Educational large-scale student assessments rely on two general item types: selected-response (e.g., multiple-choice) and constructed-response items, which encompass both short-answer and long-answer formats. In the case of computer-based assessments, selected responses can be automatically machine-scored. Constructed-response formats require test takers to write their answers in both textual and numerical forms. Human scoring of constructed responses involves the potential for subjectivity and the risk of inconsistent, unreliable and invalid results (although it must be recognized that implementing strict scoring procedures can mitigate these issues). Hand scoring also requires significant resources. According to Huseyn (2024), “These two factors, reducing subjectivity and improving operational efficiency, are key reasons behind the growing interest in using technology for automated writing evaluation.”[1] This article provides a brief synopsis of the current state of e-scoring for constructed responses and the extent to which it is being considered as part of large-scale student assessment modernization plans in Canada.
The automated scoring of constructed responses has undergone significant evolution over the past three decades, and recent advancements in generative AI and natural language processing (NLP) have contributed to the improvement of technology for scoring purposes. Huseyn explains that “…AI-driven developments in the education assessment industry, specifically in scoring and feedback reporting, such as Microsoft Copilot or any OpenAI GPT-based tools, are being considered as integrated assistants to meet the need of marking. Alternatively, some assessment organizations may prefer to go beyond using integrated assistants and instead opt for specialized automated writing evaluation solutions available in the K-12 market designed specifically for this purpose, with fully controlled evaluation algorithms.” Huseyn’s research paper provides a comparative analysis (a framework) to support decision makers in choosing between GPT-based and specialized scoring systems.

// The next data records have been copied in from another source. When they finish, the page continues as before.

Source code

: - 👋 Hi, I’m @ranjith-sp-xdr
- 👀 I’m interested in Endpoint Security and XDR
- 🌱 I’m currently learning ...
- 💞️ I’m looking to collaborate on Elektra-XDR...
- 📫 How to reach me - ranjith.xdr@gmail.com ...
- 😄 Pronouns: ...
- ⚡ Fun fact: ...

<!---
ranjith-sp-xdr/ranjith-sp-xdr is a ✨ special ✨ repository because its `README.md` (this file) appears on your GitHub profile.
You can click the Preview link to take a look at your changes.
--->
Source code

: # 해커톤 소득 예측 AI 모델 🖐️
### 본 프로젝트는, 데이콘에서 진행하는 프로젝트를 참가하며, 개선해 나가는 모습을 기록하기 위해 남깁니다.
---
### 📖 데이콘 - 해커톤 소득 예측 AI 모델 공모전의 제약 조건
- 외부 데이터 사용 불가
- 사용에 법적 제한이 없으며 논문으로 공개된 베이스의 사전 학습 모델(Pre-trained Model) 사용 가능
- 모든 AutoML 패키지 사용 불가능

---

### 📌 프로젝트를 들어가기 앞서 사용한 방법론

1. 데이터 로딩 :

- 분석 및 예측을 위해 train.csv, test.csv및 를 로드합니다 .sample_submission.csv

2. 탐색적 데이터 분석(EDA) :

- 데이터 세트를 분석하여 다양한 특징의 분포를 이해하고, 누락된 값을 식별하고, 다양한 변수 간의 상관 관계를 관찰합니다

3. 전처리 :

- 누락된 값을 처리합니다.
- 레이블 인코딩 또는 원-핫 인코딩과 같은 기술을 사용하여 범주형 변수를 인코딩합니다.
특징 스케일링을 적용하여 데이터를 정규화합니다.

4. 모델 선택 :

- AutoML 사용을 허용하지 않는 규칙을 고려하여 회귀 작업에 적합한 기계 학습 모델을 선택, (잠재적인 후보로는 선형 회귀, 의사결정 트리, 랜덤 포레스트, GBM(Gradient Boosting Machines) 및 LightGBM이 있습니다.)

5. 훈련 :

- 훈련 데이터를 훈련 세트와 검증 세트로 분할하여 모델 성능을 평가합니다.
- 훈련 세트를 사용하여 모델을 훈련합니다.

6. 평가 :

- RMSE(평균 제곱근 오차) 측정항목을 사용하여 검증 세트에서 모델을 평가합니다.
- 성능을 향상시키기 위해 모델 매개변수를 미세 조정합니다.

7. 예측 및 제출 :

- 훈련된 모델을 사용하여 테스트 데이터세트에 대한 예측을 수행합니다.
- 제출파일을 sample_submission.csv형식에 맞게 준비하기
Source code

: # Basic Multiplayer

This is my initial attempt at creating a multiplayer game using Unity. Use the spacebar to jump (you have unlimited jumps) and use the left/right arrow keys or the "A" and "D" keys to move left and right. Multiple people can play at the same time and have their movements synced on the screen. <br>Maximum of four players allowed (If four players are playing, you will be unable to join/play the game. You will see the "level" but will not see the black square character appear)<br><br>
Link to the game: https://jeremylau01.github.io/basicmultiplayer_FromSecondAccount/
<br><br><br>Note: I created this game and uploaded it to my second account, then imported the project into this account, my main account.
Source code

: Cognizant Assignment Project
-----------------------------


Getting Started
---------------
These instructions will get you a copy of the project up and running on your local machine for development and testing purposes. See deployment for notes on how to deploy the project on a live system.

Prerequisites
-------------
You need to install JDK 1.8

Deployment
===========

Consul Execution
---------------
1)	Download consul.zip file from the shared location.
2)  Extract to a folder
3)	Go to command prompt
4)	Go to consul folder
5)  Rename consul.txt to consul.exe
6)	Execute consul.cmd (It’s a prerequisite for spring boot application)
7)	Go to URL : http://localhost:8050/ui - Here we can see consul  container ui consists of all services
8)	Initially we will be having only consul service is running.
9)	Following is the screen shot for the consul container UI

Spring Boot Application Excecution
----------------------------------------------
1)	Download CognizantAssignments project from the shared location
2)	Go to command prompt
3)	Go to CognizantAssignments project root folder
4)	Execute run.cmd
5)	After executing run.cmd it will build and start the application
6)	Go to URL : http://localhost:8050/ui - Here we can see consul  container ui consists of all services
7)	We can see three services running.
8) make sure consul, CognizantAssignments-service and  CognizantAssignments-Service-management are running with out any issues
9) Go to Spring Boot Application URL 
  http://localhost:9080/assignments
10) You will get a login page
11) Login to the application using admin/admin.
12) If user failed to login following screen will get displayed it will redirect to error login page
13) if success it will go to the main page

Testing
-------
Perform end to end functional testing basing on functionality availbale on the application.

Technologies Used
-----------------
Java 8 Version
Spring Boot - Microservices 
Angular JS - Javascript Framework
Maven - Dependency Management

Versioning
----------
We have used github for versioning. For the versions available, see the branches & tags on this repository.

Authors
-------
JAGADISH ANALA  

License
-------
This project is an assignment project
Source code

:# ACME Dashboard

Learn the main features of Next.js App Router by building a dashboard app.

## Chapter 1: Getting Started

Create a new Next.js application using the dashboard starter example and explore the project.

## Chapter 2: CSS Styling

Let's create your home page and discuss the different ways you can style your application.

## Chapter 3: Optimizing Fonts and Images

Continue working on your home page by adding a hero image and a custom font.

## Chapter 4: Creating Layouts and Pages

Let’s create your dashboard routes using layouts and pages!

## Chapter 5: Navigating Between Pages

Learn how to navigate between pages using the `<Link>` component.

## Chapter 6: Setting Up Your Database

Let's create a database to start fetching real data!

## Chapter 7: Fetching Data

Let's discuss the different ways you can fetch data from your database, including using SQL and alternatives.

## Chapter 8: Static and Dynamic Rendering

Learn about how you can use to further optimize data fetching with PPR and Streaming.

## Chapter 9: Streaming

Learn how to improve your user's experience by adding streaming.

Numerous studies have demonstrated the increasing potential of AI in scoring open-ended responses. For example, a study by Okubo et al. (2023) examined the use of AI to score Programme for International Student Assessment (PISA) constructed-response items.[2] A vast, historical collection of texts (reading and science literacy items) was used as training data to develop AI scoring models. The trained models were then used to score student responses, and the results were compared with those from human-scored responses. The researchers reported that, “The score distributions estimated based on the AI-scored data and the human-scored data are highly consistent with each other; furthermore, even item-level psychometric properties of the majority of items showed high levels of agreement…, and this new AI scoring methodology reached a practical level of quality, even in the context of an international large-scale assessment.”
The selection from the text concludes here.